The text was updated successfully, but these errors were encountered:

MarcusGDaniels · 2023-09-07T18:11:52Z

I built LLVM and cuda-quantum in Debug mode, and this is what I see:

   50  	}
   51  	
   52  	LLVM_ATTRIBUTE_RETURNS_NONNULL inline void *safe_realloc(void *Ptr, size_t Sz) {
-> 53  	  void *Result = std::realloc(Ptr, Sz);
   54  	  if (Result == nullptr) {
   55  	    // It is implementation-defined whether allocation occurs if the space
   56  	    // requested is zero (ISO/IEC 9899:2018 7.22.3).
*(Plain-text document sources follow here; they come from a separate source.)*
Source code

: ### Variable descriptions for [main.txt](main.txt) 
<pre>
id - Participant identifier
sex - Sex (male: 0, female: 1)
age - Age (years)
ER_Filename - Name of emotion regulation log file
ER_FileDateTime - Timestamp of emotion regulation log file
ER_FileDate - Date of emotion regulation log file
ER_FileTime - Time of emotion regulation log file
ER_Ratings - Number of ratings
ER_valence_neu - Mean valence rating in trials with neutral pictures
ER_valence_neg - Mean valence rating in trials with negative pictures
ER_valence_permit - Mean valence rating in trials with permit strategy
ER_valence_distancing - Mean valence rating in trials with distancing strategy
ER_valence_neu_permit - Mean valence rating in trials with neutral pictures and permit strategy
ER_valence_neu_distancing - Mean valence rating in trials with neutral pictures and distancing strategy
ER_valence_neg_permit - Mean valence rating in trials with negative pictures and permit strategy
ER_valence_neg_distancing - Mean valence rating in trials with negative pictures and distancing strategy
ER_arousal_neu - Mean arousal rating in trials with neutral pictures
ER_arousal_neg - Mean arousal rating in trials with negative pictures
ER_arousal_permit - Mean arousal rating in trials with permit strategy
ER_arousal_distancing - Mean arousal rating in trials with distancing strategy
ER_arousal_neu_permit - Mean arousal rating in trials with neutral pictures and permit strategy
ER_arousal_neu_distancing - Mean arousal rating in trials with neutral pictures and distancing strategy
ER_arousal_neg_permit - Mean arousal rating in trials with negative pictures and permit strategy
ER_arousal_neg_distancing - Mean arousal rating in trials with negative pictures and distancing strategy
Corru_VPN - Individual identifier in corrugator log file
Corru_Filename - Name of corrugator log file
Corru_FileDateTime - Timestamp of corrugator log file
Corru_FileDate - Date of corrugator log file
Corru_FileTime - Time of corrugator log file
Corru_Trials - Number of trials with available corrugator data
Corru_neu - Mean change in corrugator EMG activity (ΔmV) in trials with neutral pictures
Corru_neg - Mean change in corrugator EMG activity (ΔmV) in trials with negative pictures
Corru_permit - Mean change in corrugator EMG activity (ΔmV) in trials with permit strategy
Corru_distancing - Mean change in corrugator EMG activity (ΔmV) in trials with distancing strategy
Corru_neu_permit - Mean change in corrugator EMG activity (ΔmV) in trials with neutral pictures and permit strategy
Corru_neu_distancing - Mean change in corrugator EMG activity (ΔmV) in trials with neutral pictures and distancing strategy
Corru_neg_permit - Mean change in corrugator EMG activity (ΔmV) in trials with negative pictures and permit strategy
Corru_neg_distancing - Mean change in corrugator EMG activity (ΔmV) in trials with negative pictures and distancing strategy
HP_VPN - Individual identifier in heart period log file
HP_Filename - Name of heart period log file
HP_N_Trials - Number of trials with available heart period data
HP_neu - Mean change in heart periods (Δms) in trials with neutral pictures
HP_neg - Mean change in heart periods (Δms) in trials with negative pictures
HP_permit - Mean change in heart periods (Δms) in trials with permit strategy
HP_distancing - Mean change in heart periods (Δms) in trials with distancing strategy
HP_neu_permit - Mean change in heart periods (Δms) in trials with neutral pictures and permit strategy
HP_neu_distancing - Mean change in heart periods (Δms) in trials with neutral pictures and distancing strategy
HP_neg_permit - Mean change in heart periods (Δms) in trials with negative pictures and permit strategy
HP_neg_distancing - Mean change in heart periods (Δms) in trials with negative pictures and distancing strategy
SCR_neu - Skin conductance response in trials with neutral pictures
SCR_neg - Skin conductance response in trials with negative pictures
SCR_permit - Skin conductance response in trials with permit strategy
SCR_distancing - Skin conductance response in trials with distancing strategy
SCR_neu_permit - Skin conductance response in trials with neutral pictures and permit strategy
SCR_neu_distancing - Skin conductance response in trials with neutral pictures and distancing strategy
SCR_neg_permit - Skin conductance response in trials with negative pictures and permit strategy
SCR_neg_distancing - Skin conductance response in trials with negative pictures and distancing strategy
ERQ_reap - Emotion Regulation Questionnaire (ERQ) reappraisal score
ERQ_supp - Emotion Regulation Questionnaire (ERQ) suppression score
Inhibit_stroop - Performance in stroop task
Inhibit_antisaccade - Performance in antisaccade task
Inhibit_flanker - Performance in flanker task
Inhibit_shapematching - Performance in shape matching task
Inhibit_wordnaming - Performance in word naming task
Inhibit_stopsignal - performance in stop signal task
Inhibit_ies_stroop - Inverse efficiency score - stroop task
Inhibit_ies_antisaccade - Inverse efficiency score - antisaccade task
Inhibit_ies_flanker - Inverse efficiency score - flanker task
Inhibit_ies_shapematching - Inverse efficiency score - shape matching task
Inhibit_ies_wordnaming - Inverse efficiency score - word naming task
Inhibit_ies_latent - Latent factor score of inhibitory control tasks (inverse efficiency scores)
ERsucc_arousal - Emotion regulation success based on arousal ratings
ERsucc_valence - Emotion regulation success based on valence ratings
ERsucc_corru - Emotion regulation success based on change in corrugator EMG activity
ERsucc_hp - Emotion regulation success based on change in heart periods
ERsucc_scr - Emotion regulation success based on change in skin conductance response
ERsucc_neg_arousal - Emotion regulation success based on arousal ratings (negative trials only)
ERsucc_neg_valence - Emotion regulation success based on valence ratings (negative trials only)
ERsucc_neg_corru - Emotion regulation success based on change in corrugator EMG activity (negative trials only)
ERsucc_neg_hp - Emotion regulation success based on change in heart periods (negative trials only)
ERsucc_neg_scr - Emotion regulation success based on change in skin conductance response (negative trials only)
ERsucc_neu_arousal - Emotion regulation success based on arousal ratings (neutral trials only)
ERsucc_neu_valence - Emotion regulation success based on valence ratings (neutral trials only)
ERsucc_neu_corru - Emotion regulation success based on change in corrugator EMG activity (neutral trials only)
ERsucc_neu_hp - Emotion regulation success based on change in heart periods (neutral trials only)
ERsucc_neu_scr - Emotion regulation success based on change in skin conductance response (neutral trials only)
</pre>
Retry, requesting
(lldb) 
frame #9: 0x00007fffeed7dd9e libcudaq-mlir-runtime.so`llvm::SmallVectorBase<unsigned int>::grow_pod(this=0x00007fffffff7840, FirstEl=0x00007fffffff7850, MinSize=4012645365, TSize=8) at SmallVector.cpp:151:33
   148 	    memcpy(NewElts, this->BeginX, size() * TSize);
   149 	  } else {
   150 	    // If this wasn't grown from the inline copy, grow the allocated space.
-> 151 	    NewElts = llvm::safe_realloc(this->BeginX, NewCapacity * TSize);
   152 	    if (NewElts == FirstEl)
   153 	      NewElts = replaceAllocation(NewElts, TSize, NewCapacity, size());
   154 	  }
(lldb) 
frame #10: 0x00007fffe7effa2b libcudaq-mlir-runtime.so`mlir::ParseResult llvm::function_ref<mlir::ParseResult ()>::callback_fn<mlir::AsmParser::parseTypeList(llvm::SmallVectorImpl<mlir::Type>&)::'lambda'()>(long) + 91
libcudaq-mlir-runtime.so`llvm::function_ref<mlir::ParseResult ()>::callback_fn<mlir::AsmParser::parseTypeList(llvm::SmallVectorImpl<mlir::Type>&)::'lambda'()>:
->  0x7fffe7effa2b <+91>:  movl   0x8(%r14), %eax
    0x7fffe7effa2f <+95>:  movq   (%r14), %rcx
    0x7fffe7effa32 <+98>:  movq   $0x0, (%rcx,%rax,8)
    0x7fffe7effa3a <+106>: movl   0x8(%r14), %eax
(lldb) 
frame #11: 0x00007fffeb662462 libcudaq-mlir-runtime.so`llvm::function_ref<mlir::ParseResult ()>::operator()(this=0x00007fffffff72a0) const at STLFunctionalExtras.h:68:12
   65  	        callable(reinterpret_cast<intptr_t>(&callable)) {}
   66  	
   67  	  Ret operator()(Params ...params) const {
-> 68  	    return callback(callable, std::forward<Params>(params)...);
   69  	  }
   70  	
   71  	  explicit operator bool() const { return callback; }
(lldb)

bmhowe23 · 2023-09-07T21:11:39Z

Hi Marcus - I was able to reproduce your failure. I think it has something to do with this being the first test running after the noise tests. For example, I can also reproduce the problem running just 2 tests, like this:

unittests/test_runtime_dm --gtest_filter=dm_NoiseTest.checkPhaseFlipType:dm_GetStateTester.checkSimple

I think we need to add cudaq::unset_noise(); either as cleanup after the noise tests or do that in the initialization of all tests.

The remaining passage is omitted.